I'll try to solve these issues and I need to do the testing, and check whether filetypes other than .bcif also work. But if this works, I think it will be a nice solution and a special Select Ligand node might not be necessary (I have no idea how that could be implemented, as Alphafold3 can now generate .cif files with arbitrary ligands).

In molecularnodes/entities/molecule/pdbx.py:82

    @staticmethod
    def _get_entity_id(array, file):
        chain_ids = file.block["entity_poly"]["pdbx_strand_id"].as_array(str)

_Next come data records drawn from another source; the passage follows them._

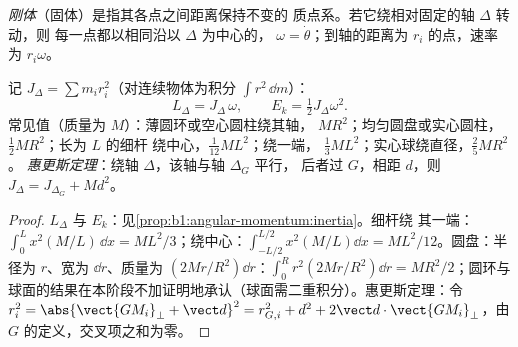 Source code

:\begin{definition}[固体；绕定轴转动]\label{def:b1:systems-of-points:solid}
\emph{刚体}（固体）是指其各点之间距离保持不变的
质点系。若它绕相对固定的轴 $\Delta$ 转动，则
每一点都以相同沿以 $\Delta$ 为中心的，
$\omega = \dot\theta$；到轴的距离为 $r_i$ 的点，速率为
$r_i\omega$。
\end{definition}

\begin{proposition}\label{prop:b1:systems-of-points:inertia}
记\emph{} $J_\Delta = \sum m_ir_i^2$（对连续物体为积分
$\int r^2\,\dd m$）：
\[
L_\Delta = J_\Delta\,\omega, \qquad E_k = \tfrac12 J_\Delta\omega^2 .
\]
常见值（质量为 $M$）：薄圆环或空心圆柱绕其轴，
$MR^2$；均匀圆盘或实心圆柱，$\tfrac12 MR^2$；长为 $L$ 的细杆
绕中心，$\tfrac{1}{12}ML^2$；绕一端，
$\tfrac13 ML^2$；实心球绕直径，$\tfrac25 MR^2$。
\emph{惠更斯定理}：绕轴 $\Delta$，该轴与轴 $\Delta_G$ 平行，
后者过 $G$，相距 $d$，则 $J_\Delta = J_{\Delta_G} + Md^2$。
\end{proposition}

\begin{proof}
$L_\Delta$ 与 $E_k$：见\cref{prop:b1:angular-momentum:inertia}。细杆绕
其一端：$\int_0^L x^2(M/L)\,\dd x = ML^2/3$；绕中心：$\int_{-L/2}^{L/2}
x^2(M/L)\dd x = ML^2/12$。圆盘：半径为 $r$、宽为 $\dd r$、质量为
$(2Mr/R^2)\dd r$：$\int_0^R r^2(2Mr/R^2)\dd r = MR^2/2$；圆环与
球面的结果在本阶段不加证明地承认（球面需二重积分）。惠更斯定理：令
$r_i^2 = \abs{\vect{GM_i}_\perp + \vect d}^2 = r_{G,i}^2 + d^2 + 2\vect d\cdot
\vect{GM_i}_\perp$，由 $G$ 的定义，交叉项之和为零。
\end{proof}

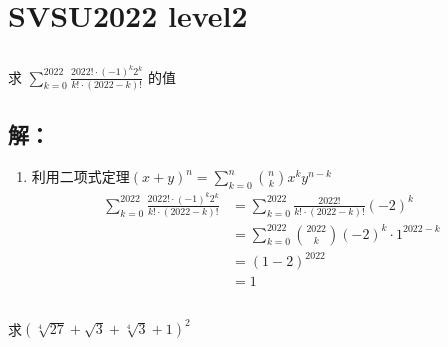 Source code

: \section{SVSU2022 level2}
\subsection{}
求
$\displaystyle\sum_{k=0}^{2022}\frac{2022!\cdot (-1)^k2^k}{k! \cdot (2022-k)!}$
的值

\subsection*{解：}
\begin{enumerate}
	\item 利用二项式定理$\displaystyle(x+y)^n = \sum_{k=0}^{n}\binom{n}{k}x^ky^{n-k}$
	      \begin{align}
		      \sum_{k=0}^{2022}\frac{2022!\cdot(-1)^k2^k}{k!\cdot(2022-k)!} & = \sum_{k=0}^{2022}\frac{2022!}{k!\cdot
		      (2022-k)!}(-2)^k                                                                                        \\
		                                                                    & =
		      \sum_{k=0}^{2022}\binom{2022}{k}(-2)^k\cdot 1^{2022-k}                                                  \\
		                                                                    & = (1-2)^{2022}                          \\
		                                                                    & = 1
	      \end{align}
\end{enumerate}

\subsection{}
求$(\sqrt[4]{27} + \sqrt{3} + \sqrt[4]{3} + 1)^2$
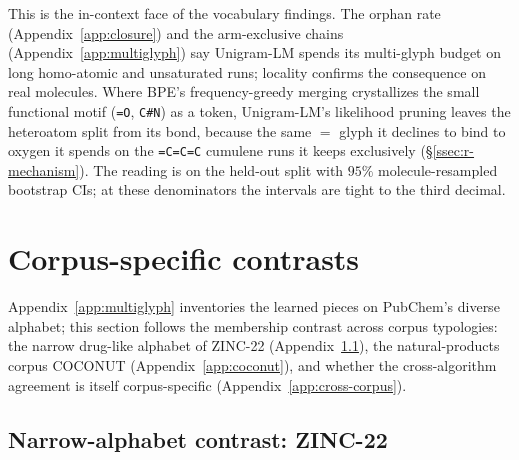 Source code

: \documentclass{article}
\begin{document}
This is the in-context face of the vocabulary findings. The orphan rate
(Appendix~\ref{app:closure}) and the arm-exclusive chains (Appendix~\ref{app:multiglyph})
say Unigram-LM spends its multi-glyph budget on long homo-atomic and unsaturated
runs; locality confirms the consequence on real molecules. Where BPE's
frequency-greedy merging crystallizes the small functional motif (\texttt{=O},
\texttt{C\#N}) as a token, Unigram-LM's likelihood pruning leaves the heteroatom
split from its bond, because the same $=$ glyph it declines to bind to oxygen it
spends on the \texttt{=C=C=C} cumulene runs it keeps exclusively
(\S\ref{ssec:r-mechanism}). The reading is on the held-out split with $95\%$
molecule-resampled bootstrap CIs; at these denominators the intervals are tight
to the third decimal.

\section{Corpus-specific contrasts}\label{app:contrasts}

Appendix~\ref{app:multiglyph} inventories the learned pieces on PubChem's diverse
alphabet; this section follows the membership contrast across corpus typologies:
the narrow
drug-like alphabet of ZINC-22 (Appendix~\ref{app:narrow}), the natural-products
corpus COCONUT (Appendix~\ref{app:coconut}), and whether the cross-algorithm
agreement is itself corpus-specific (Appendix~\ref{app:cross-corpus}).

\subsection{Narrow-alphabet contrast: ZINC-22}\label{app:narrow}


\end{document}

        # the chain_ids are an array of individual items np.array(['A,B', 'C', 'D,E,F'])
        # which need to be categorised as [1, 1, 2, 3, 3, 3] for their belonging to individual
        # entities

        chains = []
        idx = []
        for i, chain_str in enumerate(chain_ids):
            for chain in chain_str.split(","):
                chains.append(chain)
                idx.append(i)

        entity_lookup = dict(zip(chains, idx))
        chain_id_int = np.array(
            [entity_lookup.get(chain, -1) for chain in array.chain_id], int
        )
        # NEW CODE:
        # overwrite the entity value from the chain for hetero atoms

        hetero_idxs = np.nonzero(array.hetero)[0]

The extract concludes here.